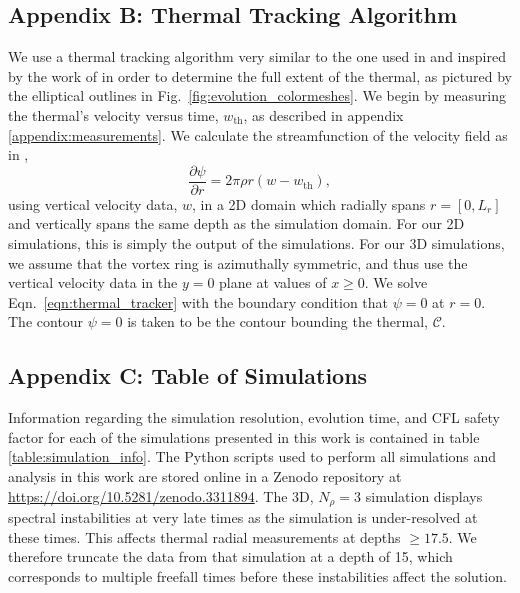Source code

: \subsection{Appendix B: Thermal Tracking Algorithm}
\label{appendix:tracking}
We use a thermal tracking algorithm very similar to the one used in  \cite{lecoanet&jeevanjee2018} and inspired by the work of \cite{romps&all2015} in order to determine the full extent of the thermal, as pictured by the elliptical outlines in Fig.~\ref{fig:evolution_colormeshes}. 
We begin by measuring the thermal's velocity versus time, $w_{\text{th}}$, as described in appendix \ref{appendix:measurements}. 
We calculate the streamfunction of the velocity field as in \cite{romps&all2015},
\begin{equation}
\frac{\partial \psi}{\partial r} = 2\pi \rho r (w - w_{\text{th}}),
\label{eqn:thermal_tracker}
\end{equation}
using vertical velocity data, $w$, in a 2D domain which radially spans $r = [0, L_r]$ and vertically spans the same depth as the simulation domain.
For our 2D simulations, this is simply the output of the simulations.
For our 3D simulations, we assume that the vortex ring is azimuthally symmetric, and thus use the vertical velocity data in the $y = 0$ plane at values of $x \geq 0$.
We solve Eqn.~\ref{eqn:thermal_tracker} with the boundary condition that $\psi = 0$ at $r = 0$. 
The contour $\psi = 0$ is taken to be the contour bounding the thermal, $\mathcal{C}$.

\subsection{Appendix C: Table of Simulations}
\label{appendix:table}
Information regarding the simulation resolution, evolution time, and CFL safety factor for each of the simulations presented in this work is contained in table \ref{table:simulation_info}.
The Python scripts used to perform all simulations and analysis in this work are stored online in a Zenodo repository \cite{supp_andersetall2019b} at \url{https://doi.org/10.5281/zenodo.3311894}.
The 3D, $N_\rho = 3$ simulation displays spectral instabilities at very late times as the simulation is under-resolved at these times.
This affects thermal radial measurements at depths $\geq 17.5$.
We therefore truncate the data from that simulation at a depth of 15, which corresponds to multiple freefall times before these instabilities affect the solution.

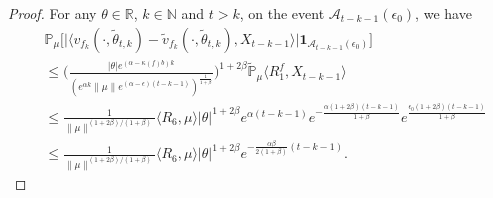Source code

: \documentclass[12pt,oneside,english]{amsart}
\theoremstyle{plain}
\theoremstyle{definition}
\numberwithin{equation}{section}
\begin{document}
\begin{proof}
For any $\theta\in \mathbb{R}$, $k\in \mathbb{N}$ and $t>k$, on the event $\mathcal{A}_{t-k-1}(\epsilon_0)$, we have
    \begin{align*}
        &\mathbb{P}_{\mu}\big[\big|\langle v_{f_k}(\cdot,\tilde{\theta}_{t,k})-\tilde{v}_{f_k}(\cdot,\tilde{\theta}_{t,k}), X_{t-k-1}\rangle\big|\mathbf{1}_{\mathcal{A}_{t-k-1}(\epsilon_0)}\big]
        \\ &\leq \Big(\frac{|\theta|e^{(\alpha-\kappa(f)b)k}}{(e^{\alpha k}\|\mu\|e^{(\alpha-\epsilon)(t-k-1)})^\frac{1}{1+\beta}}\Big)^{1+2\beta}\mathbb{\tilde{P}}_{\mu}\langle R^f_1,X_{t-k-1}\rangle\\
        &\leq\frac{1}{\|\mu\|^{(1+2\beta)/(1+\beta)}}\langle R_6,\mu\rangle|\theta|^{1+2\beta}e^{\alpha(t-k-1)} e^{-\frac{\alpha(1+2\beta)(t-k-1)}{1+\beta}}e^{\frac{\epsilon_0(1+2\beta)(t-k-1)}{1+\beta}}\\
        &\leq \frac{1}{\|\mu\|^{(1+2\beta)/(1+\beta)}}\langle R_6,\mu\rangle|\theta|^{1+2\beta}e^{-\frac{\alpha\beta}{2(1+\beta)}(t-k-1)}.
    \end{align*}
\end{proof}
\end{document}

■ ■ ■

> [REQUIRED ACTION]
All of the entries need to be copied exactly, minus any pictures.

> [RESPONSE BELOW]
Source code

: \subsection{Appendix B: Thermal Tracking Algorithm}
\label{appendix:tracking}
We use a thermal tracking algorithm very similar to the one used in  \cite{lecoanet&jeevanjee2018} and inspired by the work of \cite{romps&all2015} in order to determine the full extent of the thermal, as pictured by the elliptical outlines in Fig.~\ref{fig:evolution_colormeshes}. 
We begin by measuring the thermal's velocity versus time, $w_{\text{th}}$, as described in appendix \ref{appendix:measurements}. 
We calculate the streamfunction of the velocity field as in \cite{romps&all2015},
\begin{equation}
\frac{\partial \psi}{\partial r} = 2\pi \rho r (w - w_{\text{th}}),
\label{eqn:thermal_tracker}
\end{equation}
using vertical velocity data, $w$, in a 2D domain which radially spans $r = [0, L_r]$ and vertically spans the same depth as the simulation domain.
For our 2D simulations, this is simply the output of the simulations.
For our 3D simulations, we assume that the vortex ring is azimuthally symmetric, and thus use the vertical velocity data in the $y = 0$ plane at values of $x \geq 0$.
We solve Eqn.~\ref{eqn:thermal_tracker} with the boundary condition that $\psi = 0$ at $r = 0$. 
The contour $\psi = 0$ is taken to be the contour bounding the thermal, $\mathcal{C}$.

\subsection{Appendix C: Table of Simulations}
\label{appendix:table}
Information regarding the simulation resolution, evolution time, and CFL safety factor for each of the simulations presented in this work is contained in table \ref{table:simulation_info}.
The Python scripts used to perform all simulations and analysis in this work are stored online in a Zenodo repository \cite{supp_andersetall2019b} at \url{https://doi.org/10.5281/zenodo.3311894}.
The 3D, $N_\rho = 3$ simulation displays spectral instabilities at very late times as the simulation is under-resolved at these times.
This affects thermal radial measurements at depths $\geq 17.5$.
We therefore truncate the data from that simulation at a depth of 15, which corresponds to multiple freefall times before these instabilities affect the solution.

Source code

: \documentclass[12pt,oneside,english]{amsart}
\theoremstyle{plain}
\theoremstyle{definition}
\numberwithin{equation}{section}
\begin{document}
\begin{proof}
For any $\theta\in \mathbb{R}$, $k\in \mathbb{N}$ and $t>k$, on the event $\mathcal{A}_{t-k-1}(\epsilon_0)$, we have
    \begin{align*}
        &\mathbb{P}_{\mu}\big[\big|\langle v_{f_k}(\cdot,\tilde{\theta}_{t,k})-\tilde{v}_{f_k}(\cdot,\tilde{\theta}_{t,k}), X_{t-k-1}\rangle\big|\mathbf{1}_{\mathcal{A}_{t-k-1}(\epsilon_0)}\big]
        \\ &\leq \Big(\frac{|\theta|e^{(\alpha-\kappa(f)b)k}}{(e^{\alpha k}\|\mu\|e^{(\alpha-\epsilon)(t-k-1)})^\frac{1}{1+\beta}}\Big)^{1+2\beta}\mathbb{\tilde{P}}_{\mu}\langle R^f_1,X_{t-k-1}\rangle\\
        &\leq\frac{1}{\|\mu\|^{(1+2\beta)/(1+\beta)}}\langle R_6,\mu\rangle|\theta|^{1+2\beta}e^{\alpha(t-k-1)} e^{-\frac{\alpha(1+2\beta)(t-k-1)}{1+\beta}}e^{\frac{\epsilon_0(1+2\beta)(t-k-1)}{1+\beta}}\\
        &\leq \frac{1}{\|\mu\|^{(1+2\beta)/(1+\beta)}}\langle R_6,\mu\rangle|\theta|^{1+2\beta}e^{-\frac{\alpha\beta}{2(1+\beta)}(t-k-1)}.
    \end{align*}
\end{proof}
\end{document}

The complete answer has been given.